President Bashar al-Assad has ordered regime forces to launch a chlorine attack on the last rebel stronghold in Syria, according to the Wall Street Journal, in conjunction with a ground offensive on Idlib.
Such an attack could possible lead to a US military response, with leading White House officials - including President Donald Trump - all warning in recent weeks that the use of chemical weapons were a red line.
Trump has twice ordered air strikes on Syrian regime positions following two previous chemical attacks in opposition towns and villages in Idlib province and Eastern Ghouta.
The latest warning comes amid sustained reports of an imminent offensive by Damascus with the possible use of chemical weapons, but it is unclear if this would include the less deadly chemical chlorine, which the regime has frequently deployed during the war.
"We haven't said that the US would use the military in response to an offensive," a senior US official told the business daily.
"We have political tools at our disposal, we have economic tools at our disposal.
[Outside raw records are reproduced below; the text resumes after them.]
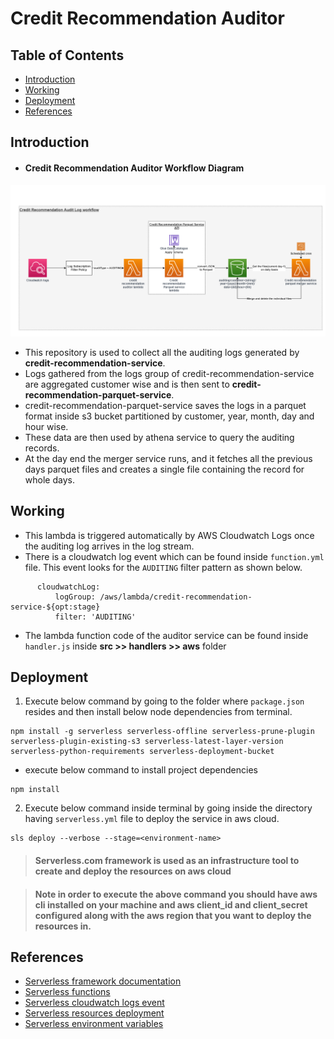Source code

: # Credit Recommendation Auditor

## Table of Contents

- [Introduction](#introduction)
- [Working](#working)
- [Deployment](#deployment)
- [References](#references)

## Introduction

- #### Credit Recommendation Auditor Workflow Diagram

![credit recommendation auditor workflow](credit-recommendation-audit-workflow.png)

- This repository is used to collect all the auditing logs generated by **credit-recommendation-service**.
- Logs gathered from the logs group of credit-recommendation-service are aggregated customer wise and is then sent to
  **credit-recommendation-parquet-service**.
- credit-recommendation-parquet-service saves the logs in a parquet format inside s3 bucket partitioned by customer, year, month, day and hour wise.
- These data are then used by athena service to query the auditing records.
- At the day end the merger service runs, and it fetches all the previous days parquet files and creates a single file containing the record for whole days. 

## Working

- This lambda is triggered automatically by AWS Cloudwatch Logs once the auditing log arrives in the log stream.
- There is a cloudwatch log event which can be found inside `function.yml` file. This event looks for the `AUDITING` filter pattern as shown below.

```
      cloudwatchLog:
          logGroup: /aws/lambda/credit-recommendation-service-${opt:stage}
          filter: 'AUDITING'
```

- The lambda function code of the auditor service can be found inside `handler.js` inside __src >> handlers >> aws__  folder

## Deployment

1. Execute below command by going to the folder where `package.json` resides and then install below node dependencies from
   terminal.

```
npm install -g serverless serverless-offline serverless-prune-plugin serverless-plugin-existing-s3 serverless-latest-layer-version serverless-python-requirements serverless-deployment-bucket
```

- execute below command to install project dependencies

```
npm install
```

2. Execute below command inside terminal by going inside the directory having `serverless.yml`
   file to deploy the service in aws cloud.

```
sls deploy --verbose --stage=<environment-name>
```

> #### Serverless.com framework is used as an infrastructure tool to create and deploy the resources on aws cloud

> #### Note in order to execute the above command you should have aws cli installed on your machine and aws client_id and client_secret configured along with the aws region that you want to deploy the resources in.

## References

- [Serverless framework documentation](https://www.serverless.com/framework/docs)
- [Serverless functions](https://www.serverless.com/framework/docs/providers/aws/guide/functions)
- [Serverless cloudwatch logs event](https://www.serverless.com/framework/docs/providers/aws/events/cloudwatch-log)
- [Serverless resources deployment](https://www.serverless.com/framework/docs/providers/aws/guide/deploying)
- [Serverless environment variables](https://www.serverless.com/framework/docs/providers/aws/guide/variables)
There are a number of different ways we could respond if Assad were to take that reckless, dangerous step."
The official said that intelligence had pointed to Assad giving the green light for the use of chlorine on the province which is home to more than 3 million civilians, but it was not clear if he had approved the deployment of the much more deadly sarin nerve gas.
Such measures could include sanctions targeting Syrian government officials, but Washington's rhetoric against the regime has stepped up in recent weeks.
"We've started using new language," he said, referring to the planned assault on Idlib, which would likely kill thousands.
Trump has also warned of "consequences" of a brutal attack on Idlib, as seen during other regime offensives on rebel areas.
Russian and Syrian state media have accused the US, France, UK and rebels of planning a "false flag" chemical attack on Idlib, which has been rejected by Washington and analysts.